今まで見たなかでも、特に強く印象に残っているSF映画はいくつかあります。ごく小さい頃は割と単純なSF活劇を見ていたと思いますが、小学校高学年か中学生位になると、ハリウッドのSF映画も実験的な試みのあるものが増えていったのと思います。そんなSF映画の変革期に作られたものも大変印象に残っています。それまで見ていたSF映画ははほぼ100%と言っていいくらい時代設定が未来のお話だったと思います。
また未来と言っても、科学的に推測しうるようなものではなく、荒唐無稽な、わりと夢物語的な設定だったと思います。感銘を受けたそのSF映画は、時代設定が現代で、登場人物たちもアメリカのごく普通の町に住むごく普通の人達といったものでした。今でこそ、アメリカのSF映画では、そうした設定の方が多いように感じますが、その設定だけでも、当時には画期的なものであったと覚えています。主人公の男性が、何でもないようなある出来事をきっかけに、まるで何かに取りつかれたように、漠然としたある形状が頭の中から離れなくなっていきました。
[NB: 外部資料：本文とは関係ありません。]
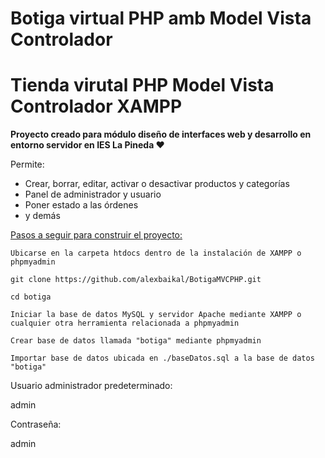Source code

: ﻿# Botiga virtual PHP amb Model Vista Controlador
<h1>Tienda virutal PHP Model Vista Controlador XAMPP</h1>
<hl/>
<b>Proyecto creado para módulo diseño de interfaces web y desarrollo en entorno servidor en IES La Pineda ❤️</b>
<hl/>

Permite:
<ul>
  <li>Crear, borrar, editar, activar o desactivar productos y categorías</li>
  <li>Panel de administrador y usuario</li>
  <li>Poner estado a las órdenes</li>
  <li>y demás</li>
</ul>
  
  <u>Pasos a seguir para construir el proyecto:</u>

```
Ubicarse en la carpeta htdocs dentro de la instalación de XAMPP o phpmyadmin
```

```
git clone https://github.com/alexbaikal/BotigaMVCPHP.git
```

```
cd botiga
```

```
Iniciar la base de datos MySQL y servidor Apache mediante XAMPP o cualquier otra herramienta relacionada a phpmyadmin
```

```
Crear base de datos llamada "botiga" mediante phpmyadmin
```


```
Importar base de datos ubicada en ./baseDatos.sql a la base de datos "botiga"
```


Usuario administrador predeterminado:

admin

Contraseña:

admin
それまで、妻子もおり、ごく健全なアメリカ市民としての彼の生活は一変したものとなります。視聴者にも、主人公が一体どういう状態に陥っているのか全く理解できないまま話は進んでいくのですが、ごく普通に生きる人間が、何か得体のしれないような状態になってしまうという物語も、それまでの単純なSF映画の物語と違い、見る側の感情にもリアル迫ってくるものでした。結局それは宇宙の知的生命体のなせる業で、彼は最終的にその知的生命体とともに宇宙へと旅立っていくというその終わり方もまた、自分のいる世界もまたそうした可能性のあるもののように感じさせる、子供心にも、それまでとは全く違う肌で感動を味わうようなエポックメイキングなSF映画でした。